Task requirements –
Your reproduction of the entries should be exact and should contain no pictures.

[Stored data]
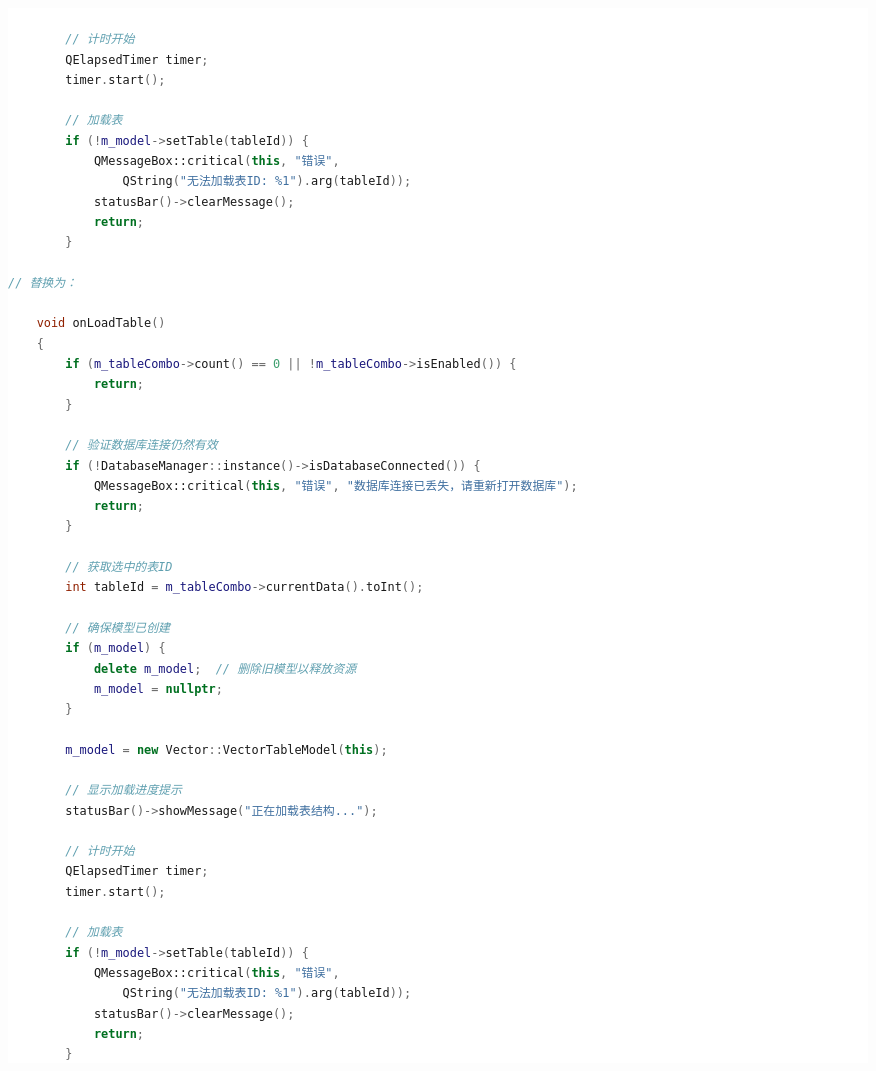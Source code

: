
 ```cpp
        
        // 计时开始
        QElapsedTimer timer;
        timer.start();
        
        // 加载表
        if (!m_model->setTable(tableId)) {
            QMessageBox::critical(this, "错误", 
                QString("无法加载表ID: %1").arg(tableId));
            statusBar()->clearMessage();
            return;
        }

// 替换为：

    void onLoadTable()
    {
        if (m_tableCombo->count() == 0 || !m_tableCombo->isEnabled()) {
            return;
        }
        
        // 验证数据库连接仍然有效
        if (!DatabaseManager::instance()->isDatabaseConnected()) {
            QMessageBox::critical(this, "错误", "数据库连接已丢失，请重新打开数据库");
            return;
        }
        
        // 获取选中的表ID
        int tableId = m_tableCombo->currentData().toInt();
        
        // 确保模型已创建
        if (m_model) {
            delete m_model;  // 删除旧模型以释放资源
            m_model = nullptr;
        }
        
        m_model = new Vector::VectorTableModel(this);
        
        // 显示加载进度提示
        statusBar()->showMessage("正在加载表结构...");
        
        // 计时开始
        QElapsedTimer timer;
        timer.start();
        
        // 加载表
        if (!m_model->setTable(tableId)) {
            QMessageBox::critical(this, "错误", 
                QString("无法加载表ID: %1").arg(tableId));
            statusBar()->clearMessage();
            return;
        }
```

Written solution –
Source code

:
 ```cpp
        
        // 计时开始
        QElapsedTimer timer;
        timer.start();
        
        // 加载表
        if (!m_model->setTable(tableId)) {
            QMessageBox::critical(this, "错误", 
                QString("无法加载表ID: %1").arg(tableId));
            statusBar()->clearMessage();
            return;
        }

// 替换为：

    void onLoadTable()
    {
        if (m_tableCombo->count() == 0 || !m_tableCombo->isEnabled()) {
            return;
        }
        
        // 验证数据库连接仍然有效
        if (!DatabaseManager::instance()->isDatabaseConnected()) {
            QMessageBox::critical(this, "错误", "数据库连接已丢失，请重新打开数据库");
            return;
        }
        
        // 获取选中的表ID
        int tableId = m_tableCombo->currentData().toInt();
        
        // 确保模型已创建
        if (m_model) {
            delete m_model;  // 删除旧模型以释放资源
            m_model = nullptr;
        }
        
        m_model = new Vector::VectorTableModel(this);
        
        // 显示加载进度提示
        statusBar()->showMessage("正在加载表结构...");
        
        // 计时开始
        QElapsedTimer timer;
        timer.start();
        
        // 加载表
        if (!m_model->setTable(tableId)) {
            QMessageBox::critical(this, "错误", 
                QString("无法加载表ID: %1").arg(tableId));
            statusBar()->clearMessage();
            return;
        }
```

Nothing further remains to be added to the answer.